That's nice, but the main problem with current voice turn-taking is different. I...

krisoft · on March 29, 2025

> Instead of the rigid pause detector, it would actually make more sense for the end-of-message token to be sent when you explicitly say a specific phrase, like literally "over".

That doesn’t sound very conversational at all. Instead one could train the network to recognise the appropriate turn-taking points.

The simple way to do that is to make the model output a “listen a bit more” token when it is not yet their turn to talk. You can use real life recorded conversations to build up the initial training set, and then add more data where clashes happen (where tha AI and the speaker speaks at the same time over each other.)

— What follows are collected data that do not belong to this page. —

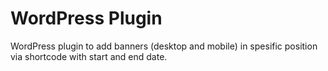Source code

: # WordPress Plugin
WordPress plugin to add banners (desktop and mobile) in spesific position via shortcode with start and end date. 
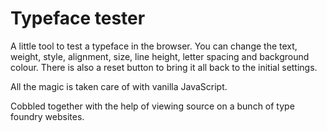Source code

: # Typeface tester

A little tool to test a typeface in the browser. You can change the text, weight, style, alignment, size, line height, letter spacing and background colour. There is also a reset button to bring it all back to the initial settings. 

All the magic is taken care of with vanilla JavaScript.

Cobbled together with the help of viewing source on a bunch of type foundry websites.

More complicated would be a system where the model is periodically fed the audio chunk so far, and the model predicts what the speaker is likely going to say and based on that when it is appropriate to respond and with wath. And then a smaller, faster, local model can be used to verify if what was said matches the prediction, and if so outputs the generated response. If there is a mismatch it engages the more expensive model to come up with a new prediction.

If you engineer this right you can reuse the state vector from save points and save a bit of compute that way.

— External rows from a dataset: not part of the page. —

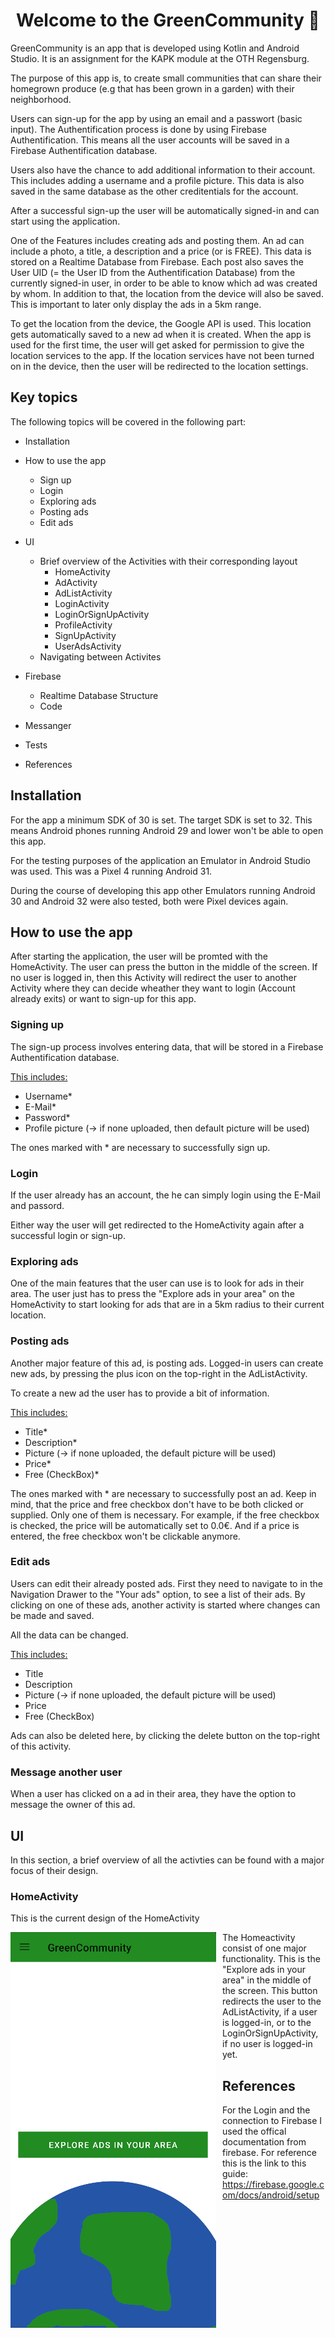 <h1 align="center">Welcome to the GreenCommunity 🌱</h1>
GreenCommunity is an app that is developed using Kotlin and Android Studio. It is an assignment for the KAPK module at the OTH Regensburg.

The purpose of this app is, to create small communities that can share their homegrown produce (e.g that has been grown in a garden) with their neighborhood.

Users can sign-up for the app by using an email and a passwort (basic input). The Authentification process is done by using Firebase Authentification. This means all the user accounts
will be saved in a Firebase Authentification database. 

Users also have the chance to add additional information to their account. This includes adding a username and a profile picture. This data is also saved in the same database as the other creditentials for the account.

After a successful sign-up the user will be automatically signed-in and can start using the application.

One of the Features includes creating ads and posting them. An ad can include a photo, a title, a description and a price (or is FREE). This data is stored on a Realtime Database from Firebase. Each post also saves the User UID (= the User ID from the Authentification Database) from the currently signed-in user, in order to be able to know which ad was created by whom. In addition to that, the location from the device will also be saved. This is important to later only display the ads in a 5km range.

To get the location from the device, the Google API is used. This location gets automatically saved to a new ad when it is created. When the app is used for the first time, the user will get asked for permission to give the location services to the app. If the location services have not been turned on in the device, then the user will be redirected to the location settings.

## Key topics
The following topics will be covered in the following part:
* Installation

* How to use the app
  * Sign up
  * Login
  * Exploring ads
  * Posting ads
  * Edit ads

* UI
    * Brief overview of the Activities with their corresponding layout
        * HomeActivity
        * AdActivity
        * AdListActivity  
        * LoginActivity
        * LoginOrSignUpActivity
        * ProfileActivity
        * SignUpActivity
        * UserAdsActivity
    * Navigating between Activites

* Firebase
    * Realtime Database Structure
    * Code
    
* Messanger
  
* Tests

* References

## Installation
For the app a minimum SDK of 30 is set. The target SDK is set to 32. This means Android phones running Android 29 and lower won't be able to open this app. 

For the testing purposes of the application an Emulator in Android Studio was used. This was a Pixel 4 running Android 31.

During the course of developing this app other Emulators running Android 30 and Android 32 were also tested, both were Pixel devices again.

## How to use the app
After starting the application, the user will be promted with the HomeActivity. The user can press the button in the middle of the screen. If no user is logged in, then this Activity will redirect the user to another Activity where they can decide wheather they want to login (Account already exits) or want to sign-up for this app.

### Signing up
The sign-up process involves entering data, that will be stored in a Firebase Authentification database. 

<ins>This includes:<ins>
- Username*
- E-Mail*
- Password*
- Profile picture (-> if none uploaded, then default picture will be used)

The ones marked with * are necessary to successfully sign up.

### Login
If the user already has an account, the he can simply login using the E-Mail and passord.

Either way the user will get redirected to the HomeActivity again after a successful login or sign-up.

### Exploring ads
One of the main features that the user can use is to look for ads in their area. The user just has to press the "Explore ads in your area" on the HomeActivity to start looking for ads that are in a 5km radius to their current location.

### Posting ads
Another major feature of this ad, is posting ads. Logged-in users can create new ads, by pressing the plus icon on the top-right in the AdListActivity. 

To create a new ad the user has to provide a bit of information.

<ins>This includes:<ins>
- Title*
- Description*
- Picture (-> if none uploaded, the default picture will be used)
- Price*
- Free (CheckBox)*

The ones marked with * are necessary to successfully post an ad. Keep in mind, that the price and free checkbox don't have to be both clicked or supplied. Only one of them is necessary. For example, if the free checkbox is checked, the price will be automatically set to 0.0€. And if a price is entered, the free checkbox won't be clickable anymore.

### Edit ads
Users can edit their already posted ads. First they need to navigate to in the Navigation Drawer to the "Your ads" option, to see a list of their ads. By clicking on one of these ads, another activity is started where changes can be made and saved.

All the data can be changed.

<ins>This includes:<ins>
- Title
- Description
- Picture (-> if none uploaded, the default picture will be used)
- Price
- Free (CheckBox)

Ads can also be deleted here, by clicking the delete button on the top-right of this activity.

### Message another user
When a user has clicked on a ad in their area, they have the option to message the owner of this ad.

## UI
In this section, a brief overview of all the activties can be found with a major focus of their design.

### HomeActivity
This is the current design of the HomeActivity

<img src="images/HomeActivity.png"
     alt="HomeActivity"
     style="float: left; margin-right: 10px;" />


The Homeactivity consist of one major functionality. This is the "Explore ads in your area" in the middle of the screen. This button redirects the user to the AdListActivity, if a user is logged-in, or to the LoginOrSignUpActivity, if no user is logged-in yet.






## References
For the Login and the connection to Firebase I used the offical documentation from firebase.
For reference this is the link to this guide: https://firebase.google.com/docs/android/setup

Asking the user to say “over” at the end of their turn is the most heavy handed solution. Recognising the flow of a conversation is just pattern recognition. That is what machine learning is good at.

derf_ · on April 3, 2025

> Recognising the flow of a conversation is just pattern recognition. That is what machine learning is good at.

And surprisingly hard to do well in practice. My guess is that the problem is that there is very little information in your training dataset (because only the transition from "talking" to "done talking" matters), but the actual knowledge required to perform well is large (up to and including full speech recognition, in theory). So even with over a terabyte of training data, your choices are a small model that performs badly or a large(r) model that overfits severely.

It's possible there was something I was overlooking when I tried it, though. I couldn't think of a good way to confirm my guess experimentally.

cubefox · on March 29, 2025

The "listen a bit more" token sounds interesting, but I'm not sure whether it would actually work better than the current solution which just waits for a sufficiently long pause. Maybe both could be combined.